[Dataset entries]
-----

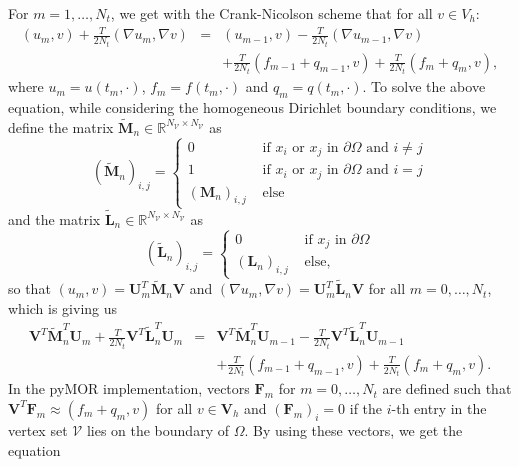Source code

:For $m=1,\dotsc,N_t$, we get with the Crank-Nicolson scheme that for all $v\in V_h$:
\begin{eqnarray*}
(u_m,v) + \frac{T}{2N_t}(\nabla u_m, \nabla v) & = &(u_{m-1},v) - \frac{T}{2N_t}(\nabla u_{m-1}, \nabla v)\\
&& + \frac{T}{2N_t}(f_{m-1} + q_{m-1}, v) + \frac{T}{2N_t}(f_m + q_m, v),
\end{eqnarray*}
where $u_m=u(t_m, \cdot)$, $f_m=f(t_m, \cdot)$ and $q_m=q(t_m,\cdot)$. To solve the above equation, while considering the homogeneous Dirichlet boundary conditions, we define the matrix $\tilde{\mathbf{M}}_n\in\mathbb{R}^{N_\mathcal{V}\times N_\mathcal{V}}$ as
\begin{displaymath}
\left(\tilde{\mathbf{M}}_n\right)_{i,j}=\begin{cases}
0 & \text{ if $x_i$ or $x_j$ in $\partial\Omega$ and $i \neq j$}\\
1 & \text{ if $x_i$ or $x_j$ in $\partial\Omega$ and $i = j$}\\
\left(\mathbf{M}_n\right)_{i,j} & \text{ else}
\end{cases}
\end{displaymath}
and the matrix $\tilde{\mathbf{L}}_n\in\mathbb{R}^{N_\mathcal{V}\times N_\mathcal{V}}$ as
\begin{displaymath}
\left(\tilde{\mathbf{L}}_n\right)_{i,j}=\begin{cases}
0 & \text{ if $x_j$ in $\partial\Omega$}\\
\left(\mathbf{L}_n\right)_{i,j} & \text{ else,}
\end{cases}
\end{displaymath}
so that $(u_m,v)=\mathbf{U}_m^T\tilde{\mathbf{M}}_n\mathbf{V}$ and $(\nabla u_m,\nabla v)=\mathbf{U}_m^T\tilde{\mathbf{L}}_n\mathbf{V}$ for all $m=0,\dotsc,N_t$, which is giving us
\begin{eqnarray*}
\mathbf{V}^T\tilde{\mathbf{M}}_n^T\mathbf{U}_m + \frac{T}{2N_t} \mathbf{V}^T\tilde{\mathbf{L}}_n^T \mathbf{U}_m &=& \mathbf{V}^T\tilde{\mathbf{M}}_n^T\mathbf{U}_{m-1} - \frac{T}{2N_t} \mathbf{V}^T\tilde{\mathbf{L}}_n^T \mathbf{U}_{m-1}\\
&&  + \frac{T}{2N_t}(f_{m-1} + q_{m-1}, v) + \frac{T}{2N_t}(f_m + q_m, v).
\end{eqnarray*}
In the pyMOR implementation, vectors $\mathbf{F}_m$ for $m=0,\dotsc,N_t$ are defined such that $\mathbf{V}^T\mathbf{F}_m\approx(f_m + q_m, v)$ for all $v\in \mathbf{V}_h$ and $\left(\mathbf{F}_m\right)_i=0$ if the $i$-th entry in the vertex set $\mathcal{V}$ lies on the boundary of $\Omega$. By using these vectors, we get the equation
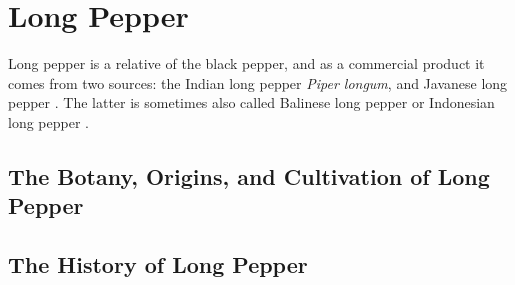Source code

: \section{Long Pepper}
\label{sec:long_pepper}

Long pepper is a relative of the black pepper, and as a commercial product it comes from two sources: the Indian long pepper \textit{Piper longum}, and Javanese long pepper . The latter is sometimes also called Balinese long pepper or Indonesian long pepper .


\subsection{The Botany, Origins, and Cultivation of Long Pepper}

\subsection{The History of Long Pepper}

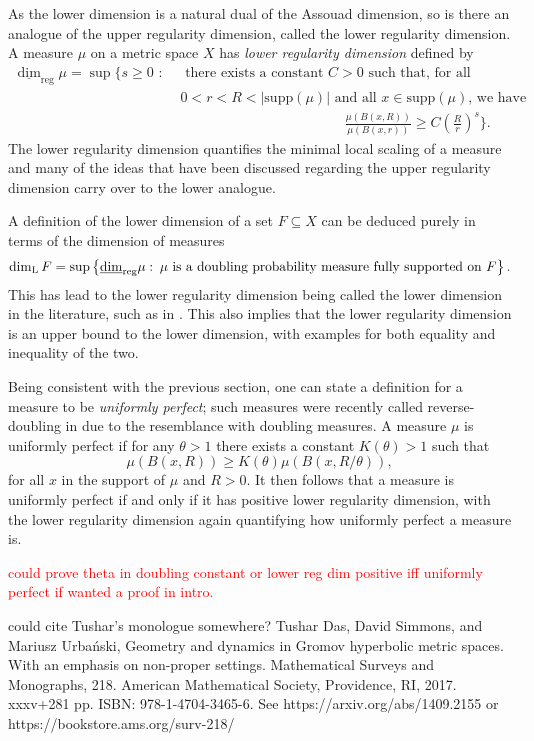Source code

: As the lower dimension is a natural dual of the Assouad dimension, so is there an analogue of the upper regularity dimension, called the lower regularity dimension. A measure $\mu$ on a metric space $X$ has \textit{lower regularity dimension} defined by 
\begin{align*} 
\underline{\dim}_{\text{reg}} \mu = \sup \Bigg\{ s \geq 0 \, \,  : \,  &\,\text{ there exists a  constant }C  > 0\text{  such that, for all }  \\ & \, 0< r< R < \lvert \text{supp}(\mu)    \rvert \text{  and all $x \in \text{supp} (\mu)$, we have }  \\  & \hspace{5cm} \frac{\mu(B(x,R))}{\mu(B(x,r))} \geq C\left(\frac{R}{r}\right)^{s} \Bigg\}.
\end{align*}
The lower regularity dimension quantifies the minimal local scaling of a measure and many of the ideas that have been discussed regarding the upper regularity dimension carry over to the lower analogue. 

A definition of the lower dimension of a set $F\subseteq X$ can be deduced purely in terms of the dimension of measures
\begin{equation}
    \dim_{\text{L}} F = \sup \left\{ \underline{\dim}_{\textup{reg}} \mu \,  \colon \, \mu \text{ is a doubling probability measure fully supported on } F\right\}.
\end{equation}
This has lead to the lower regularity dimension being called the lower dimension in the literature, such as in \cite{}. This also implies that the lower regularity dimension is an upper bound to the lower dimension, with examples for both equality and inequality of the two.

Being consistent with the previous section, one can state a definition for a measure to be \textit{uniformly perfect}; such measures were recently called reverse-doubling in \cite{} due to the resemblance with doubling measures. A measure $\mu$ is uniformly perfect if for any $\theta > 1$ there exists a constant $K(\theta) > 1$ such that 
\[
\mu(B(x,R)) \ge K(\theta) \mu(B(x,R/\theta)),
\]
for all $x$ in the support of $\mu$ and $R > 0$. It then follows that a measure is uniformly perfect if and only if it has positive lower regularity dimension, with the lower regularity dimension again quantifying how uniformly perfect a measure is.


\textcolor{red}{could prove theta in doubling constant or lower reg dim positive iff uniformly perfect if wanted a proof in intro.}




could cite Tushar's monologue somewhere? Tushar Das, David Simmons, and Mariusz Urbański, Geometry and dynamics in Gromov hyperbolic metric spaces. With an emphasis on non-proper settings. Mathematical Surveys and Monographs, 218. American Mathematical Society, Providence, RI, 2017. xxxv+281 pp. ISBN: 978-1-4704-3465-6. See https://arxiv.org/abs/1409.2155 or https://bookstore.ams.org/surv-218/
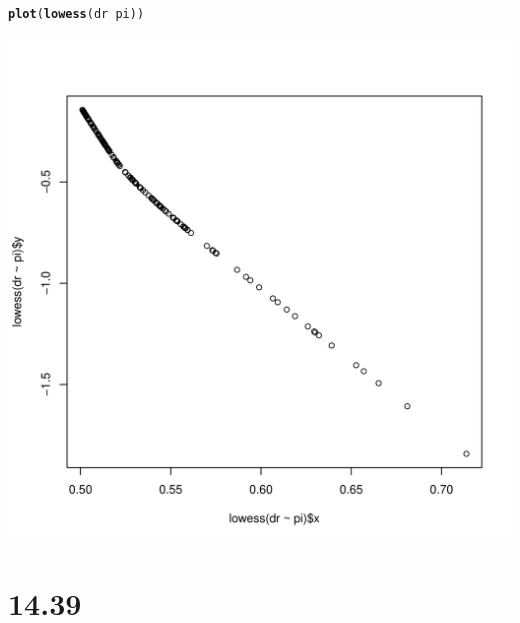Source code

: \documentclass{article}\usepackage[]{graphicx}\usepackage[]{color}
\makeatletter
\def\maxwidth{ %
  \ifdim\Gin@nat@width>\linewidth
    \linewidth
  \else
    \Gin@nat@width
  \fi
}
\newcommand{\hlopt}[1]{\textcolor[rgb]{0,0,0}{#1}}%
\newcommand{\hlstd}[1]{\textcolor[rgb]{0.345,0.345,0.345}{#1}}%
\newcommand{\hlkwd}[1]{\textcolor[rgb]{0.737,0.353,0.396}{\textbf{#1}}}%
\newenvironment{kframe}{%
 \def\at@end@of@kframe{}%
 \ifinner\ifhmode%
  \def\at@end@of@kframe{\end{minipage}}%
  \begin{minipage}{\columnwidth}%
 \fi\fi%
 \def\FrameCommand##1{\hskip\@totalleftmargin \hskip-\fboxsep
 \colorbox{shadecolor}{##1}\hskip-\fboxsep
     \hskip-\linewidth \hskip-\@totalleftmargin \hskip\columnwidth}%
 \MakeFramed {\advance\hsize-\width
   \@totalleftmargin\z@ \linewidth\hsize
   \@setminipage}}%
 {\par\unskip\endMakeFramed%
 \at@end@of@kframe}
\newenvironment{knitrout}{}{} %
\makeatother
\begin{document}
\begin{enumerate}[(a)]
\begin{knitrout}
\begin{kframe}
\begin{alltt}
  \hlkwd{plot}\hlstd{(}\hlkwd{lowess}\hlstd{(dr} \hlopt{~} \hlstd{pi))}
\end{alltt}
\end{kframe}
\includegraphics[width=\maxwidth]{figure/unnamed-chunk-3-1} 

\end{knitrout}

\qquad

\end{enumerate}

\section{14.39}
\end{document}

-----

- What needs to be done -
What's needed is an exact copy of every entry, free of pictures.

- Exercise result -
Source code

:For $m=1,\dotsc,N_t$, we get with the Crank-Nicolson scheme that for all $v\in V_h$:
\begin{eqnarray*}
(u_m,v) + \frac{T}{2N_t}(\nabla u_m, \nabla v) & = &(u_{m-1},v) - \frac{T}{2N_t}(\nabla u_{m-1}, \nabla v)\\
&& + \frac{T}{2N_t}(f_{m-1} + q_{m-1}, v) + \frac{T}{2N_t}(f_m + q_m, v),
\end{eqnarray*}
where $u_m=u(t_m, \cdot)$, $f_m=f(t_m, \cdot)$ and $q_m=q(t_m,\cdot)$. To solve the above equation, while considering the homogeneous Dirichlet boundary conditions, we define the matrix $\tilde{\mathbf{M}}_n\in\mathbb{R}^{N_\mathcal{V}\times N_\mathcal{V}}$ as
\begin{displaymath}
\left(\tilde{\mathbf{M}}_n\right)_{i,j}=\begin{cases}
0 & \text{ if $x_i$ or $x_j$ in $\partial\Omega$ and $i \neq j$}\\
1 & \text{ if $x_i$ or $x_j$ in $\partial\Omega$ and $i = j$}\\
\left(\mathbf{M}_n\right)_{i,j} & \text{ else}
\end{cases}
\end{displaymath}
and the matrix $\tilde{\mathbf{L}}_n\in\mathbb{R}^{N_\mathcal{V}\times N_\mathcal{V}}$ as
\begin{displaymath}
\left(\tilde{\mathbf{L}}_n\right)_{i,j}=\begin{cases}
0 & \text{ if $x_j$ in $\partial\Omega$}\\
\left(\mathbf{L}_n\right)_{i,j} & \text{ else,}
\end{cases}
\end{displaymath}
so that $(u_m,v)=\mathbf{U}_m^T\tilde{\mathbf{M}}_n\mathbf{V}$ and $(\nabla u_m,\nabla v)=\mathbf{U}_m^T\tilde{\mathbf{L}}_n\mathbf{V}$ for all $m=0,\dotsc,N_t$, which is giving us
\begin{eqnarray*}
\mathbf{V}^T\tilde{\mathbf{M}}_n^T\mathbf{U}_m + \frac{T}{2N_t} \mathbf{V}^T\tilde{\mathbf{L}}_n^T \mathbf{U}_m &=& \mathbf{V}^T\tilde{\mathbf{M}}_n^T\mathbf{U}_{m-1} - \frac{T}{2N_t} \mathbf{V}^T\tilde{\mathbf{L}}_n^T \mathbf{U}_{m-1}\\
&&  + \frac{T}{2N_t}(f_{m-1} + q_{m-1}, v) + \frac{T}{2N_t}(f_m + q_m, v).
\end{eqnarray*}
In the pyMOR implementation, vectors $\mathbf{F}_m$ for $m=0,\dotsc,N_t$ are defined such that $\mathbf{V}^T\mathbf{F}_m\approx(f_m + q_m, v)$ for all $v\in \mathbf{V}_h$ and $\left(\mathbf{F}_m\right)_i=0$ if the $i$-th entry in the vertex set $\mathcal{V}$ lies on the boundary of $\Omega$. By using these vectors, we get the equation
Source code

: \section{Long Pepper}
\label{sec:long_pepper}

Long pepper is a relative of the black pepper, and as a commercial product it comes from two sources: the Indian long pepper \textit{Piper longum}, and Javanese long pepper . The latter is sometimes also called Balinese long pepper or Indonesian long pepper .


\subsection{The Botany, Origins, and Cultivation of Long Pepper}

\subsection{The History of Long Pepper}

Source code

: As the lower dimension is a natural dual of the Assouad dimension, so is there an analogue of the upper regularity dimension, called the lower regularity dimension. A measure $\mu$ on a metric space $X$ has \textit{lower regularity dimension} defined by 
\begin{align*} 
\underline{\dim}_{\text{reg}} \mu = \sup \Bigg\{ s \geq 0 \, \,  : \,  &\,\text{ there exists a  constant }C  > 0\text{  such that, for all }  \\ & \, 0< r< R < \lvert \text{supp}(\mu)    \rvert \text{  and all $x \in \text{supp} (\mu)$, we have }  \\  & \hspace{5cm} \frac{\mu(B(x,R))}{\mu(B(x,r))} \geq C\left(\frac{R}{r}\right)^{s} \Bigg\}.
\end{align*}
The lower regularity dimension quantifies the minimal local scaling of a measure and many of the ideas that have been discussed regarding the upper regularity dimension carry over to the lower analogue. 

A definition of the lower dimension of a set $F\subseteq X$ can be deduced purely in terms of the dimension of measures
\begin{equation}
    \dim_{\text{L}} F = \sup \left\{ \underline{\dim}_{\textup{reg}} \mu \,  \colon \, \mu \text{ is a doubling probability measure fully supported on } F\right\}.
\end{equation}
This has lead to the lower regularity dimension being called the lower dimension in the literature, such as in \cite{}. This also implies that the lower regularity dimension is an upper bound to the lower dimension, with examples for both equality and inequality of the two.

Being consistent with the previous section, one can state a definition for a measure to be \textit{uniformly perfect}; such measures were recently called reverse-doubling in \cite{} due to the resemblance with doubling measures. A measure $\mu$ is uniformly perfect if for any $\theta > 1$ there exists a constant $K(\theta) > 1$ such that 
\[
\mu(B(x,R)) \ge K(\theta) \mu(B(x,R/\theta)),
\]
for all $x$ in the support of $\mu$ and $R > 0$. It then follows that a measure is uniformly perfect if and only if it has positive lower regularity dimension, with the lower regularity dimension again quantifying how uniformly perfect a measure is.


\textcolor{red}{could prove theta in doubling constant or lower reg dim positive iff uniformly perfect if wanted a proof in intro.}




could cite Tushar's monologue somewhere? Tushar Das, David Simmons, and Mariusz Urbański, Geometry and dynamics in Gromov hyperbolic metric spaces. With an emphasis on non-proper settings. Mathematical Surveys and Monographs, 218. American Mathematical Society, Providence, RI, 2017. xxxv+281 pp. ISBN: 978-1-4704-3465-6. See https://arxiv.org/abs/1409.2155 or https://bookstore.ams.org/surv-218/
Source code

: \documentclass{article}\usepackage[]{graphicx}\usepackage[]{color}
\makeatletter
\def\maxwidth{ %
  \ifdim\Gin@nat@width>\linewidth
    \linewidth
  \else
    \Gin@nat@width
  \fi
}
\newcommand{\hlopt}[1]{\textcolor[rgb]{0,0,0}{#1}}%
\newcommand{\hlstd}[1]{\textcolor[rgb]{0.345,0.345,0.345}{#1}}%
\newcommand{\hlkwd}[1]{\textcolor[rgb]{0.737,0.353,0.396}{\textbf{#1}}}%
\newenvironment{kframe}{%
 \def\at@end@of@kframe{}%
 \ifinner\ifhmode%
  \def\at@end@of@kframe{\end{minipage}}%
  \begin{minipage}{\columnwidth}%
 \fi\fi%
 \def\FrameCommand##1{\hskip\@totalleftmargin \hskip-\fboxsep
 \colorbox{shadecolor}{##1}\hskip-\fboxsep
     \hskip-\linewidth \hskip-\@totalleftmargin \hskip\columnwidth}%
 \MakeFramed {\advance\hsize-\width
   \@totalleftmargin\z@ \linewidth\hsize
   \@setminipage}}%
 {\par\unskip\endMakeFramed%
 \at@end@of@kframe}
\newenvironment{knitrout}{}{} %
\makeatother
\begin{document}
\begin{enumerate}[(a)]
\begin{knitrout}
\begin{kframe}
\begin{alltt}
  \hlkwd{plot}\hlstd{(}\hlkwd{lowess}\hlstd{(dr} \hlopt{~} \hlstd{pi))}
\end{alltt}
\end{kframe}
\includegraphics[width=\maxwidth]{figure/unnamed-chunk-3-1} 

\end{knitrout}

\qquad

\end{enumerate}

\section{14.39}
\end{document}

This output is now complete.